**Task requirements**. Check every line below for the word "pokračovat" and give only the number of lines where it appears.

**Provided records**.

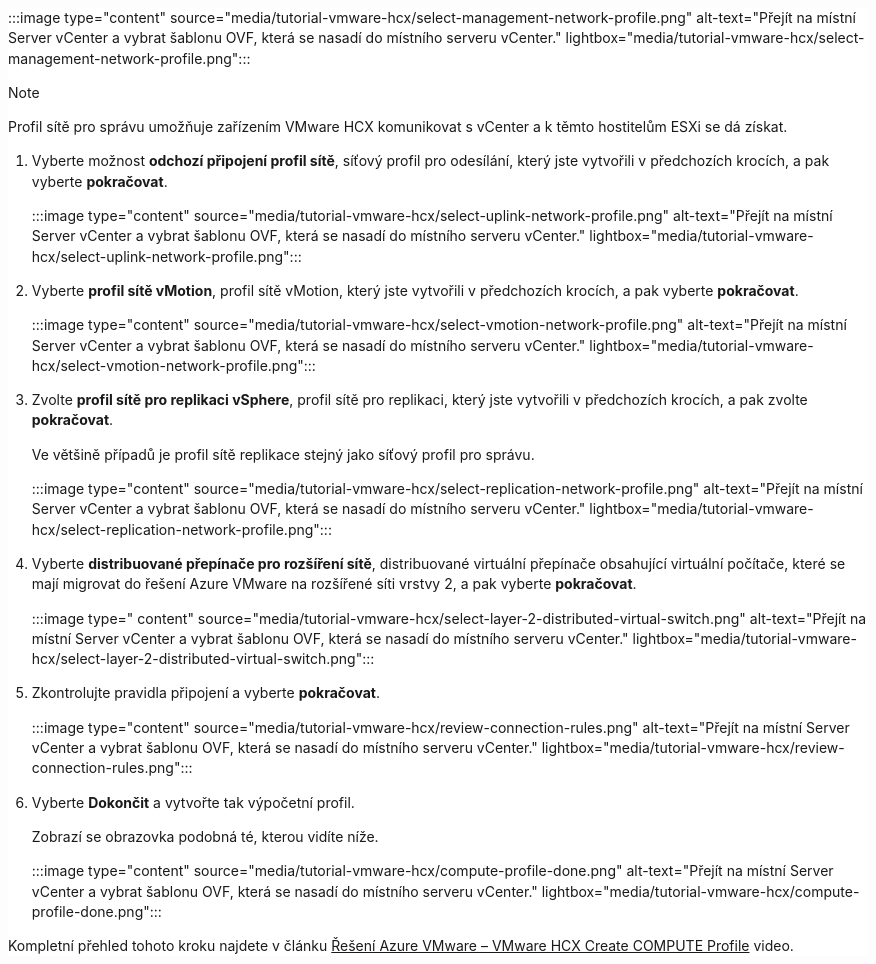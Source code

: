    :::image type="content" source="media/tutorial-vmware-hcx/select-management-network-profile.png" alt-text="Přejít na místní Server vCenter a vybrat šablonu OVF, která se nasadí do místního serveru vCenter." lightbox="media/tutorial-vmware-hcx/select-management-network-profile.png":::

   > [!NOTE]
   > Profil sítě pro správu umožňuje zařízením VMware HCX komunikovat s vCenter a k těmto hostitelům ESXi se dá získat.

1. Vyberte možnost **odchozí připojení profil sítě**, síťový profil pro odesílání, který jste vytvořili v předchozích krocích, a pak vyberte **pokračovat**.

   :::image type="content" source="media/tutorial-vmware-hcx/select-uplink-network-profile.png" alt-text="Přejít na místní Server vCenter a vybrat šablonu OVF, která se nasadí do místního serveru vCenter." lightbox="media/tutorial-vmware-hcx/select-uplink-network-profile.png":::

1. Vyberte **profil sítě vMotion**, profil sítě vMotion, který jste vytvořili v předchozích krocích, a pak vyberte **pokračovat**.

   :::image type="content" source="media/tutorial-vmware-hcx/select-vmotion-network-profile.png" alt-text="Přejít na místní Server vCenter a vybrat šablonu OVF, která se nasadí do místního serveru vCenter." lightbox="media/tutorial-vmware-hcx/select-vmotion-network-profile.png":::

1. Zvolte **profil sítě pro replikaci vSphere**, profil sítě pro replikaci, který jste vytvořili v předchozích krocích, a pak zvolte **pokračovat**.

   Ve většině případů je profil sítě replikace stejný jako síťový profil pro správu.  

   :::image type="content" source="media/tutorial-vmware-hcx/select-replication-network-profile.png" alt-text="Přejít na místní Server vCenter a vybrat šablonu OVF, která se nasadí do místního serveru vCenter." lightbox="media/tutorial-vmware-hcx/select-replication-network-profile.png":::

1. Vyberte **distribuované přepínače pro rozšíření sítě**, distribuované virtuální přepínače obsahující virtuální počítače, které se mají migrovat do řešení Azure VMware na rozšířené síti vrstvy 2, a pak vyberte **pokračovat**.

   :::image type=" content" source="media/tutorial-vmware-hcx/select-layer-2-distributed-virtual-switch.png" alt-text="Přejít na místní Server vCenter a vybrat šablonu OVF, která se nasadí do místního serveru vCenter." lightbox="media/tutorial-vmware-hcx/select-layer-2-distributed-virtual-switch.png":::

1. Zkontrolujte pravidla připojení a vyberte **pokračovat**.  

   :::image type="content" source="media/tutorial-vmware-hcx/review-connection-rules.png" alt-text="Přejít na místní Server vCenter a vybrat šablonu OVF, která se nasadí do místního serveru vCenter." lightbox="media/tutorial-vmware-hcx/review-connection-rules.png":::

1. Vyberte **Dokončit** a vytvořte tak výpočetní profil.

   Zobrazí se obrazovka podobná té, kterou vidíte níže.

   :::image type="content" source="media/tutorial-vmware-hcx/compute-profile-done.png" alt-text="Přejít na místní Server vCenter a vybrat šablonu OVF, která se nasadí do místního serveru vCenter." lightbox="media/tutorial-vmware-hcx/compute-profile-done.png":::

Kompletní přehled tohoto kroku najdete v článku [Řešení Azure VMware – VMware HCX Create COMPUTE Profile](https://www.youtube.com/embed/qASXi5xrFzM) video.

**Task answer**. 5